-- The data --
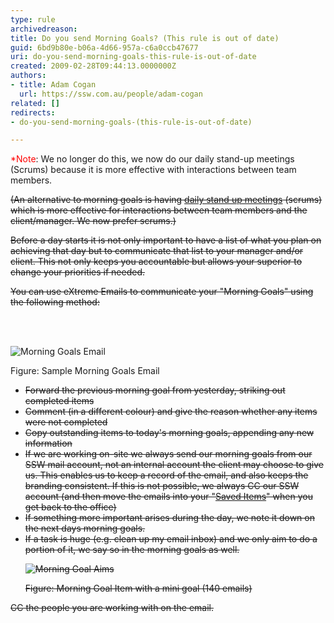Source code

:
 ```yaml
---
type: rule
archivedreason: 
title: Do you send Morning Goals? (This rule is out of date)
guid: 6bd9b80e-b06a-4d66-957a-c6a0ccb47677
uri: do-you-send-morning-goals-this-rule-is-out-of-date
created: 2009-02-28T09:44:13.0000000Z
authors:
- title: Adam Cogan
  url: https://ssw.com.au/people/adam-cogan
related: []
redirects:
- do-you-send-morning-goals-(this-rule-is-out-of-date)

---
```




  <font color="#ff0000">*Note</font>&#58; We no longer do this, we now do our daily stand-up meetings (Scrums) because it is more effective with interactions between team members. <s>
<p>(An alternative to morning goals is having <a shape="rect" href="/Management/RulesToSuccessfulProjects/Pages/DailyStandUpScrum.aspx">daily stand up meetings</a> (scrums) which is more effective for interactions between team members and the client/manager. We now prefer scrums.)</p>
<p>Before a day starts it is not only important to have a list of what you plan on achieving that day but to communicate that list to your manager and/or client. This not only keeps you accountable but allows your superior to change your priorities if needed.</p>
<p>You can use eXtreme Emails to communicate your &quot;Morning Goals&quot; using the following method&#58;</p>
</s>

<br><excerpt class='endintro'></excerpt><br>

  <p>
    <img class="ms-rteCustom-ImageArea" alt="Morning Goals Email" src="/Management/RulesToSuccessfulProjects/PublishingImages/MorningGoals.jpg" />&#160;</p>
<font class="ms-rteCustom-FigureGood">Figure&#58; Sample Morning Goals Email </font><br>
<s>
<ul>
    <li>Forward the previous morning goal from yesterday, striking out completed items </li>
    <li>Comment (in a different colour) and give the reason whether any items were not completed </li>
    <li>Copy outstanding items to today's morning goals, appending any new information </li>
    <li>If we are working on-site we always send our morning goals from our SSW mail account, not an internal account the client may choose to give us. This enables us to keep a record of the email, and also keeps the branding consistent. If this is not possible, we always CC our SSW account (and then move the emails into your &quot;<a shape="rect" href="/Communication/RulesToBetterEmail/Pages/SaveImportantItemsInSeparateFolder.aspx">Saved Items</a>&quot; when you get back to the office) </li>
    <li>If something more important arises during the day, we note it down on the next days morning goals. </li>
    <li>If a task is huge (e.g. clean up my email inbox) and we only aim to do a portion of it, we say so in the morning goals as well.<br>
    <p><img class="ms-rteCustom-ImageArea" alt="Morning Goal Aims" src="/Management/RulesToSuccessfulProjects/PublishingImages/MorningGoalAims.gif" /> </p>
    <font class="ms-rteCustom-FigureGood">Figure&#58; Morning Goal Item with a mini goal (140 emails)</font> </li>
</ul>
CC the people you are working with on the email. </s>



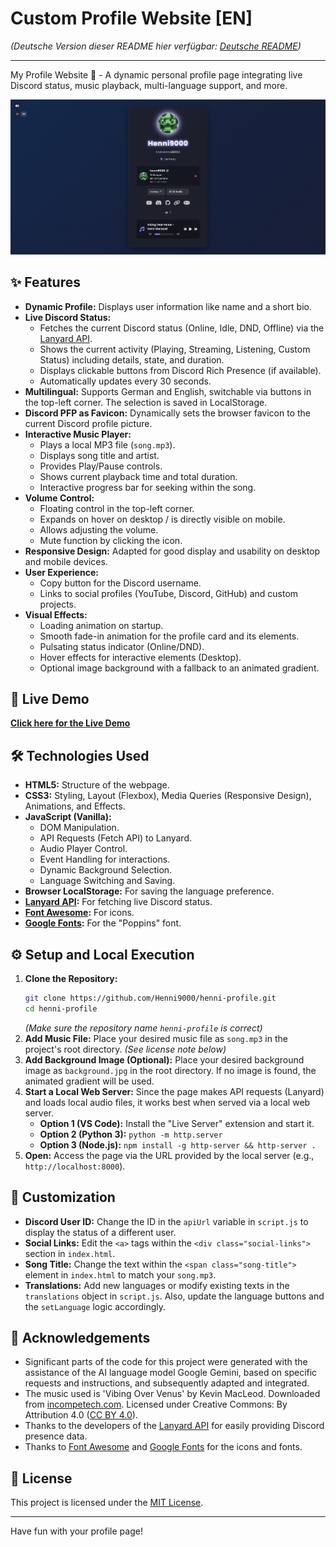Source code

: # Custom Profile Website [EN]

*(Deutsche Version dieser README hier verfügbar: [Deutsche README](README.md))*

---

My Profile Website 🚀 - A dynamic personal profile page integrating live Discord status, music playback, multi-language support, and more.

![Website Preview](preview_en.png)
<!-- Replace preview.png with the actual name of your screenshot/GIF -->

## ✨ Features

*   **Dynamic Profile:** Displays user information like name and a short bio.
*   **Live Discord Status:**
    *   Fetches the current Discord status (Online, Idle, DND, Offline) via the [Lanyard API](https://lanyard.rest/).
    *   Shows the current activity (Playing, Streaming, Listening, Custom Status) including details, state, and duration.
    *   Displays clickable buttons from Discord Rich Presence (if available).
    *   Automatically updates every 30 seconds.
*   **Multilingual:** Supports German and English, switchable via buttons in the top-left corner. The selection is saved in LocalStorage.
*   **Discord PFP as Favicon:** Dynamically sets the browser favicon to the current Discord profile picture.
*   **Interactive Music Player:**
    *   Plays a local MP3 file (`song.mp3`).
    *   Displays song title and artist.
    *   Provides Play/Pause controls.
    *   Shows current playback time and total duration.
    *   Interactive progress bar for seeking within the song.
*   **Volume Control:**
    *   Floating control in the top-left corner.
    *   Expands on hover on desktop / is directly visible on mobile.
    *   Allows adjusting the volume.
    *   Mute function by clicking the icon.
*   **Responsive Design:** Adapted for good display and usability on desktop and mobile devices.
*   **User Experience:**
    *   Copy button for the Discord username.
    *   Links to social profiles (YouTube, Discord, GitHub) and custom projects.
*   **Visual Effects:**
    *   Loading animation on startup.
    *   Smooth fade-in animation for the profile card and its elements.
    *   Pulsating status indicator (Online/DND).
    *   Hover effects for interactive elements (Desktop).
    *   Optional image background with a fallback to an animated gradient.

## 🚀 Live Demo

[**Click here for the Live Demo**](https://henni9000-profile.netlify.app/)
<!-- Make sure the link is correct -->

## 🛠️ Technologies Used

*   **HTML5:** Structure of the webpage.
*   **CSS3:** Styling, Layout (Flexbox), Media Queries (Responsive Design), Animations, and Effects.
*   **JavaScript (Vanilla):**
    *   DOM Manipulation.
    *   API Requests (Fetch API) to Lanyard.
    *   Audio Player Control.
    *   Event Handling for interactions.
    *   Dynamic Background Selection.
    *   Language Switching and Saving.
*   **Browser LocalStorage:** For saving the language preference.
*   **[Lanyard API](https://lanyard.rest/):** For fetching live Discord status.
*   **[Font Awesome](https://fontawesome.com/):** For icons.
*   **[Google Fonts](https://fonts.google.com/):** For the "Poppins" font.

## ⚙️ Setup and Local Execution

1.  **Clone the Repository:**
    ```bash
    git clone https://github.com/Henni9000/henni-profile.git
    cd henni-profile
    ```
    *(Make sure the repository name `henni-profile` is correct)*
2.  **Add Music File:** Place your desired music file as `song.mp3` in the project's root directory. *(See license note below)*
3.  **Add Background Image (Optional):** Place your desired background image as `background.jpg` in the root directory. If no image is found, the animated gradient will be used.
4.  **Start a Local Web Server:** Since the page makes API requests (Lanyard) and loads local audio files, it works best when served via a local web server.
    *   **Option 1 (VS Code):** Install the "Live Server" extension and start it.
    *   **Option 2 (Python 3):** `python -m http.server`
    *   **Option 3 (Node.js):** `npm install -g http-server && http-server .`
5.  **Open:** Access the page via the URL provided by the local server (e.g., `http://localhost:8000`).

## 🔧 Customization

*   **Discord User ID:** Change the ID in the `apiUrl` variable in `script.js` to display the status of a different user.
*   **Social Links:** Edit the `<a>` tags within the `<div class="social-links">` section in `index.html`.
*   **Song Title:** Change the text within the `<span class="song-title">` element in `index.html` to match your `song.mp3`.
*   **Translations:** Add new languages or modify existing texts in the `translations` object in `script.js`. Also, update the language buttons and the `setLanguage` logic accordingly.

## 🙏 Acknowledgements

*   Significant parts of the code for this project were generated with the assistance of the AI language model Google Gemini, based on specific requests and instructions, and subsequently adapted and integrated.
*   The music used is 'Vibing Over Venus' by Kevin MacLeod. Downloaded from [incompetech.com](https://incompetech.com). Licensed under Creative Commons: By Attribution 4.0 ([CC BY 4.0](http://creativecommons.org/licenses/by/4.0/)).
*   Thanks to the developers of the [Lanyard API](https://lanyard.rest/) for easily providing Discord presence data.
*   Thanks to [Font Awesome](https://fontawesome.com/) and [Google Fonts](https://fonts.google.com/) for the icons and fonts.

## 📄 License

This project is licensed under the [MIT License](LICENSE).

---

Have fun with your profile page!
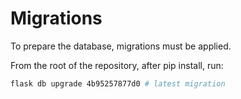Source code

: # Migrations

To prepare the database, migrations must be applied.

From the root of the repository, after pip install, run:

```sh
flask db upgrade 4b95257877d0 # latest migration
```
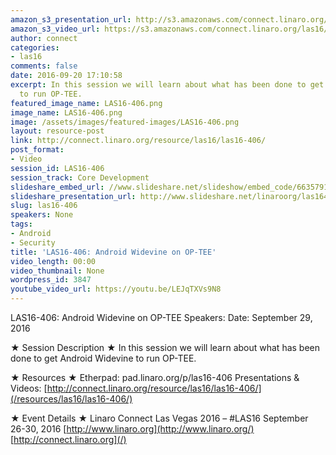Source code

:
 ```yaml
---
amazon_s3_presentation_url: http://s3.amazonaws.com/connect.linaro.org/las16/Presentations/Thursday/LAS16-406%20-%20Android%20Widevine%20on%20OP-TEE.pdf
amazon_s3_video_url: https://s3.amazonaws.com/connect.linaro.org/las16/Videos/Thursday/LAS16-406%20Android%20Widevine%20on%20OP-TEE.mp4
author: connect
categories:
- las16
comments: false
date: 2016-09-20 17:10:58
excerpt: In this session we will learn about what has been done to get Android Widevine
  to run OP-TEE.
featured_image_name: LAS16-406.png
image_name: LAS16-406.png
image: /assets/images/featured-images/LAS16-406.png
layout: resource-post
link: http://connect.linaro.org/resource/las16/las16-406/
post_format:
- Video
session_id: LAS16-406
session_track: Core Development
slideshare_embed_url: //www.slideshare.net/slideshow/embed_code/66357910
slideshare_presentation_url: http://www.slideshare.net/linaroorg/las16406-android-widevine-on-optee
slug: las16-406
speakers: None
tags:
- Android
- Security
title: 'LAS16-406: Android Widevine on OP-TEE'
video_length: 00:00
video_thumbnail: None
wordpress_id: 3847
youtube_video_url: https://youtu.be/LEJqTXVs9N8
---
```


LAS16-406: Android Widevine on OP-TEE
Speakers:
Date: September 29, 2016

★ Session Description ★
In this session we will learn about what has been done to get Android Widevine to run OP-TEE.

★ Resources ★
Etherpad: pad.linaro.org/p/las16-406
Presentations & Videos: [http://connect.linaro.org/resource/las16/las16-406/](/resources/las16/las16-406/)

★ Event Details ★
Linaro Connect Las Vegas 2016 – #LAS16
September 26-30, 2016
[http://www.linaro.org](http://www.linaro.org/)
[http://connect.linaro.org](/)
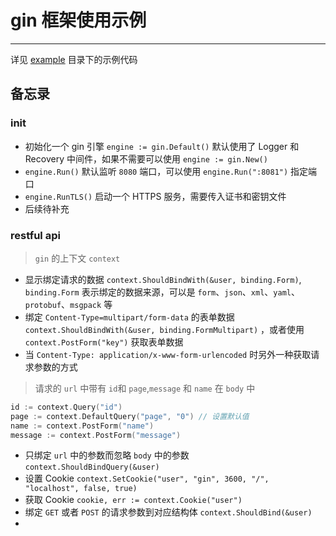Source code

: # gin 框架使用示例

------
详见 [example](./restful-server/example) 目录下的示例代码

## 备忘录

### init

- 初始化一个 gin 引擎 `engine := gin.Default()` 默认使用了 Logger 和 Recovery
  中间件，如果不需要可以使用 `engine := gin.New()`
- `engine.Run()` 默认监听 `8080` 端口，可以使用 `engine.Run(":8081")` 指定端口
- `engine.RunTLS()` 启动一个 HTTPS 服务，需要传入证书和密钥文件
- 后续待补充

### restful api

> `gin` 的上下文 `context`

- 显示绑定请求的数据 `context.ShouldBindWith(&user, binding.Form)`, `binding.Form`
  表示绑定的数据来源，可以是 `form`、`json`、`xml`、`yaml`、`protobuf`、`msgpack` 等
- 绑定 `Content-Type=multipart/form-data` 的表单数据 `context.ShouldBindWith(&user, binding.FormMultipart)`
  ，或者使用 `context.PostForm("key")` 获取表单数据
- 当 `Content-Type: application/x-www-form-urlencoded` 时另外一种获取请求参数的方式

> 请求的 `url` 中带有 `id`和 `page`,`message` 和 `name` 在 `body` 中

```go
id := context.Query("id")
page := context.DefaultQuery("page", "0") // 设置默认值
name := context.PostForm("name")
message := context.PostForm("message")
```

- 只绑定 `url` 中的参数而忽略 `body` 中的参数 `context.ShouldBindQuery(&user)`
- 设置 Cookie `context.SetCookie("user", "gin", 3600, "/", "localhost", false, true)`
- 获取 Cookie `cookie, err := context.Cookie("user")`
- 绑定 `GET` 或者 `POST` 的请求参数到对应结构体 `context.ShouldBind(&user)`
- 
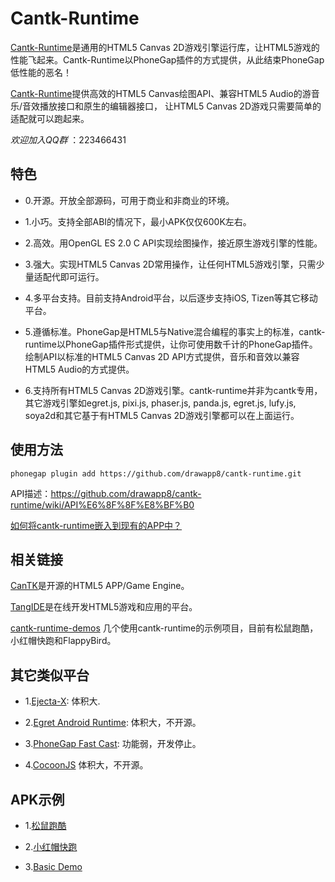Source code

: # Cantk-Runtime

[Cantk-Runtime](https://github.com/drawapp8/cantk-runtime)是通用的HTML5 Canvas 2D游戏引擎运行库，让HTML5游戏的性能飞起来。Cantk-Runtime以PhoneGap插件的方式提供，从此结束PhoneGap低性能的恶名！

[Cantk-Runtime](https://github.com/drawapp8/cantk-runtime)提供高效的HTML5 Canvas绘图API、兼容HTML5 Audio的游音乐/音效播放接口和原生的编辑器接口， 让HTML5 Canvas 2D游戏只需要简单的适配就可以跑起来。

*欢迎加入QQ群* ：223466431

## 特色
* 0.开源。开放全部源码，可用于商业和非商业的环境。

* 1.小巧。支持全部ABI的情况下，最小APK仅仅600K左右。

* 2.高效。用OpenGL ES 2.0 C API实现绘图操作，接近原生游戏引擎的性能。

* 3.强大。实现HTML5 Canvas 2D常用操作，让任何HTML5游戏引擎，只需少量适配代即可运行。

* 4.多平台支持。目前支持Android平台，以后逐步支持iOS, Tizen等其它移动平台。

* 5.遵循标准。PhoneGap是HTML5与Native混合编程的事实上的标准，cantk-runtime以PhoneGap插件形式提供，让你可使用数千计的PhoneGap插件。绘制API以标准的HTML5 Canvas 2D API方式提供，音乐和音效以兼容HTML5 Audio的方式提供。

* 6.支持所有HTML5 Canvas 2D游戏引擎。cantk-runtime并非为cantk专用，其它游戏引擎如egret.js, pixi.js, phaser.js, panda.js, egret.js, lufy.js, soya2d和其它基于有HTML5 Canvas 2D游戏引擎都可以在上面运行。

## 使用方法

```
phonegap plugin add https://github.com/drawapp8/cantk-runtime.git
```

API描述：https://github.com/drawapp8/cantk-runtime/wiki/API%E6%8F%8F%E8%BF%B0

[如何将cantk-runtime嵌入到现有的APP中？](https://github.com/drawapp8/cantk-runtime-demos/wiki/%E5%A6%82%E4%BD%95%E5%B0%86cantk-runtime%E5%B5%8C%E5%85%A5%E5%88%B0%E7%8E%B0%E6%9C%89%E7%9A%84APP%E4%B8%AD)


## 相关链接

[CanTK](https://github.com/drawapp8/cantk)是开源的HTML5 APP/Game Engine。

[TangIDE](http://www.tangide.com/gamebuilder.php)是在线开发HTML5游戏和应用的平台。

[cantk-runtime-demos](https://github.com/drawapp8/cantk-runtime-demos) 几个使用cantk-runtime的示例项目，目前有松鼠跑酷，小红帽快跑和FlappyBird。


## 其它类似平台

* 1.[Ejecta-X](https://github.com/Wizcorp/Ejecta-X): 体积大.

* 2.[Egret Android Runtime](http://www.egret.com/runtime): 体积大，不开源。

* 3.[PhoneGap Fast Cast](https://github.com/phonegap/phonegap-plugin-fast-canvas): 功能弱，开发停止。

* 4.[CocoonJS](http://173.194.14.51/url?sa=t&rct=j&q=ludei+html5&source=web&cd=1&cad=rja&uact=8&ved=0CB0QFjAA&url=%68%74%74%70%73%3a%2f%2f%77%77%77%2e%6c%75%64%65%69%2e%63%6f%6d%2f&ei=xO9RVd-JMsehuQT1roC4Cg&usg=AFQjCNHmtlX0VgmPqO4IexmOTp1pP0BO1A) 体积大，不开源。

## APK示例

* 1.[松鼠跑酷](https://github.com/drawapp8/cantk-runtime-demos/raw/master/NutRush/platforms/android/ant-build/CordovaApp-debug.apk)

* 2.[小红帽快跑](https://github.com/drawapp8/cantk-runtime-demos/raw/master/RedHat/platforms/android/ant-build/CordovaApp-debug.apk)
 
* 3.[Basic Demo](https://github.com/drawapp8/cantk-runtime-demos/raw/master/Basic/platforms/android/ant-build/CordovaApp-debug.apk)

-- Exercise requirements --
From the data above, count the lines that hold the string "Videos". Reply with only that number.

-- Result of the task --
2